Le mandataire judiciaire désigné par le tribunal a seul qualité pour agir au nom et dans l'intérêt collectif des créanciers, ce qui n'inclut pas l'action en nullité d'un contrat conclu par le débiteur avant l'ouverture de la procédure, qui demeure attachée aux droits propres de ce dernier.
Egalement, le commissaire à l'exécution du plan, dont la mission est définie aux articles L. 626-25 et L. 626-27 du code de commerce, ne peut poursuivre une action introduite par le débiteur antérieurement au jugement d'ouverture, ni introduire une telle action.
8. En l'espèce, la société Finartis n'ayant pas été dessaisie et aucun administrateur n'ayant été désigné, elle a continué à exercer seule ses droits propres tout au long de la procédure de sauvegarde et de l'exécution du plan.
La Selarl [R] [D], devenue Selarl Firma, n'avait donc qualité pour agir en nullité des contrats conclus par la société Finartis le 16 mars 2016 ni en sa qualité de mandataire judiciaire pendant la période d'observation, ni en sa qualité de commissaire à l'exécution du plan après l'arrêté de celui-ci.
La Selarl Ekip', désignée commissaire à l'exécution du plan par ordonnance du 13 décembre 2024 en remplacement de la Selarl Firma, n'a pas davantage qualité, à ce titre, pour reprendre cette action devant la cour.
9. Il s'ensuit que les demandes formées par la Selarl Ekip' ès qualités tendant à voir prononcer la nullité des contrats de prêt sont irrecevables pour défaut de qualité.
II. Sur l'irrecevabilité de la demande de la société Finartis.
10. Il est constant en droit que l'exception de nullité ne peut être opposée pour faire échec à une demande d'exécution d'un acte qui a déjà reçu un commencement d'exécution, fût-il partiel, et ce sans qu'il y ait lieu de distinguer entre nullité relative et nullité absolue.
11. En l'espèce, à la suite de la déclaration de créance formée par la banque le 24 octobre 2019, qui a le caractère d'une demande en justice à l'égard du débiteur, et après que le juge-commissaire, par ordonnance du 30 septembre 2021, eut invité les parties à mieux se pourvoir au fond, la banque a, par actes des 21 et 25 octobre 2021, assigné la société Finartis et la Selarl [R] [D] ès qualités devant le tribunal de commerce aux fins d'admission de ses créances au passif. La société Finartis, défenderesse à cette instance, a soulevé la nullité des contrats de prêt par conclusions notifiées le 9 mai 2022 pour faire échec à la demande d'admission. Cette nullité a donc été invoquée par voie d'exception.

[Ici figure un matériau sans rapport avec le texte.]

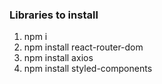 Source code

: ### Libraries to install

1. npm i
2. npm install react-router-dom
3. npm install axios
4. npm install styled-components

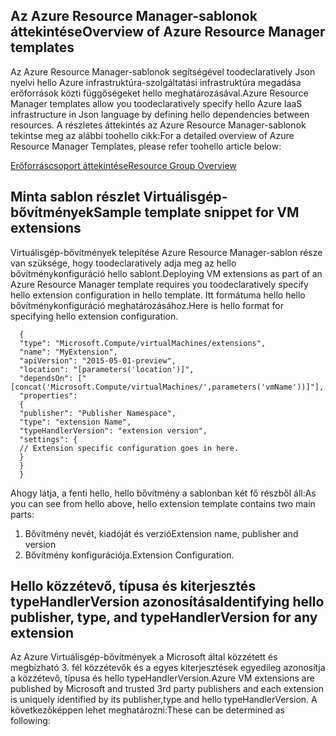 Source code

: ## <a name="overview-of-azure-resource-manager-templates"></a><span data-ttu-id="550fe-101">Az Azure Resource Manager-sablonok áttekintése</span><span class="sxs-lookup"><span data-stu-id="550fe-101">Overview of Azure Resource Manager templates</span></span>
<span data-ttu-id="550fe-102">Az Azure Resource Manager-sablonok segítségével toodeclaratively Json nyelvi hello Azure infrastruktúra-szolgáltatási infrastruktúra megadása erőforrások közti függőségeket hello meghatározásával.</span><span class="sxs-lookup"><span data-stu-id="550fe-102">Azure Resource Manager templates allow you toodeclaratively specify hello Azure IaaS infrastructure in Json language by defining hello dependencies between resources.</span></span> <span data-ttu-id="550fe-103">A részletes áttekintés az Azure Resource Manager-sablonok tekintse meg az alábbi toohello cikk:</span><span class="sxs-lookup"><span data-stu-id="550fe-103">For a detailed overview of Azure Resource Manager Templates, please refer toohello article below:</span></span>

[<span data-ttu-id="550fe-104">Erőforráscsoport áttekintése</span><span class="sxs-lookup"><span data-stu-id="550fe-104">Resource Group Overview</span></span>](../articles/azure-resource-manager/resource-group-overview.md)

## <a name="sample-template-snippet-for-vm-extensions"></a><span data-ttu-id="550fe-105">Minta sablon részlet Virtuálisgép-bővítmények</span><span class="sxs-lookup"><span data-stu-id="550fe-105">Sample template snippet for VM extensions</span></span>
<span data-ttu-id="550fe-106">Virtuálisgép-bővítmények telepítése Azure Resource Manager-sablon része van szüksége, hogy toodeclaratively adja meg az hello bővítménykonfiguráció hello sablont.</span><span class="sxs-lookup"><span data-stu-id="550fe-106">Deploying VM extensions as part of an Azure Resource Manager template requires you toodeclaratively specify hello extension configuration in hello template.</span></span>
<span data-ttu-id="550fe-107">Itt formátuma hello hello bővítménykonfiguráció meghatározásához.</span><span class="sxs-lookup"><span data-stu-id="550fe-107">Here is hello format for specifying hello extension configuration.</span></span>

      {
      "type": "Microsoft.Compute/virtualMachines/extensions",
      "name": "MyExtension",
      "apiVersion": "2015-05-01-preview",
      "location": "[parameters('location')]",
      "dependsOn": ["[concat('Microsoft.Compute/virtualMachines/',parameters('vmName'))]"],
      "properties":
      {
      "publisher": "Publisher Namespace",
      "type": "extension Name",
      "typeHandlerVersion": "extension version",
      "settings": {
      // Extension specific configuration goes in here.
      }
      }
      }

<span data-ttu-id="550fe-108">Ahogy látja, a fenti hello, hello bővítmény a sablonban két fő részből áll:</span><span class="sxs-lookup"><span data-stu-id="550fe-108">As you can see from hello above, hello extension template contains two main parts:</span></span>

1. <span data-ttu-id="550fe-109">Bővítmény nevét, kiadóját és verzió</span><span class="sxs-lookup"><span data-stu-id="550fe-109">Extension name, publisher and version</span></span>
2. <span data-ttu-id="550fe-110">Bővítmény konfigurációja.</span><span class="sxs-lookup"><span data-stu-id="550fe-110">Extension Configuration.</span></span>

## <a name="identifying-hello-publisher-type-and-typehandlerversion-for-any-extension"></a><span data-ttu-id="550fe-111">Hello közzétevő, típusa és kiterjesztés typeHandlerVersion azonosítása</span><span class="sxs-lookup"><span data-stu-id="550fe-111">Identifying hello publisher, type, and typeHandlerVersion for any extension</span></span>
<span data-ttu-id="550fe-112">Az Azure Virtuálisgép-bővítmények a Microsoft által közzétett és megbízható 3. fél közzétevők és a egyes kiterjesztések egyedileg azonosítja a közzétevő, típusa és hello typeHandlerVersion.</span><span class="sxs-lookup"><span data-stu-id="550fe-112">Azure VM extensions are published by Microsoft and trusted 3rd party publishers and each extension is uniquely identified by its publisher,type and hello typeHandlerVersion.</span></span> <span data-ttu-id="550fe-113">A következőképpen lehet meghatározni:</span><span class="sxs-lookup"><span data-stu-id="550fe-113">These can be determined as following:</span></span>  

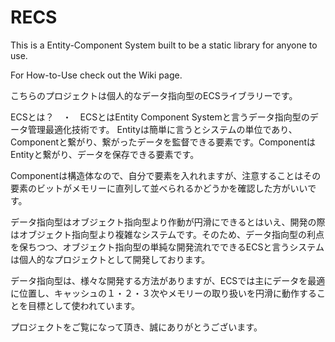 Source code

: # RECS
This is a Entity-Component System built to be a static library for anyone to use.

For How-to-Use check out the Wiki page.

こちらのプロジェクトは個人的なデータ指向型のECSライブラリーです。

ECSとは？　・　ECSとはEntity Component Systemと言うデータ指向型のデータ管理最適化技術です。
Entityは簡単に言うとシステムの単位であり、Componentと繋がり、繋がったデータを監督できる要素です。ComponentはEntityと繋がり、データを保存できる要素です。

Componentは構造体なので、自分で要素を入れれますが、注意することはその要素のビットがメモリーに直列して並べられるかどうかを確認した方がいいです。

データ指向型はオブジェクト指向型より作動が円滑にできるとはいえ、開発の際はオブジェクト指向型より複雑なシステムです。そのため、データ指向型の利点を保ちつつ、オブジェクト指向型の単純な開発流れでできるECSと言うシステムは個人的なプロジェクトとして開発しております。

データ指向型は、様々な開発する方法がありますが、ECSでは主にデータを最適に位置し、キャッシュの１・２・３次やメモリーの取り扱いを円滑に動作することを目標として使われています。

プロジェクトをご覧になって頂き、誠にありがとうございます。
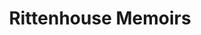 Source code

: ---
pid: rs101
title: Rittenhouse Memoirs
location_transcription: 18th and Walnut
coordinates: "[-75.170581351255, 39.950148202078]"
zipcode: '19134'
gen_neighborhood: River Wards
neighborhood: Port Richmond
outside_phl: 
age: '53'
age_range: 50-59
instagram: 
image_file_name: rs_101.jpg
proposal_transcription: |-
  Mr. Rittenhouse talking about it's beginnings. When it was created, how it started, who started it. Then talk about it's history until the present.
  kiosk with audio recordings set off by push buttens. the voice will be David Rittenhouse.
topic: Environment,Person,History
topic_summary: 0, 0, 0, 0
type: Interactive,Space,Park
keywords_other: david rittenhouse, rittenhouse, history, parks
credit: 
image_labels: 
twitter: 
facebook: 
permalink: "/monuments/rs101/"
layout: item-page
---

12. Or les contrats de prêt litigieux ont reçu exécution, la société Finartis s'étant acquittée des échéances de manière paisible et continue du 30 avril 2016 au 31 août 2019. L'exception de nullité, opposée à une demande d'admission de créances nées de contrats déjà exécutés, ne peut donc, en application du principe rappelé ci-dessus, faire échec à la demande de la banque.
13. Il s'ensuit que la demande de la société Finartis tendant à voir prononcer la nullité des contrats de prêt n°08824660 et n°08824661 doit être déclarée irrecevable.
14. Subsidiairement, à supposer que la demande de nullité, telle qu'elle est formulée au dispositif des conclusions des appelantes du 12 juin 2025, qui sollicite positivement de la cour qu'elle constate la nullité des contrats, dût être qualifiée d'action principale, elle n'en serait pas moins prescrite.
15. En effet, selon les dispositions de l'article 2224 du code civil, les actions personnelles ou mobilières se prescrivent par cinq ans à compter du jour où le titulaire d'un droit a connu ou aurait dû connaître les faits lui permettant de l'exercer.
Il est constant en droit que seule constitue, pour le défendeur à une action, une demande en justice interrompant la prescription celle par laquelle il prétend obtenir un avantage autre que le simple rejet de la prétention de son adversaire.
De plus, l'interruption de la prescription ne peut s'étendre d'une action à une autre, sauf à ce que les deux actions, bien qu'ayant une cause distincte, tendent à un seul et même but, de sorte que la seconde puisse être tenue pour virtuellement comprise dans la première.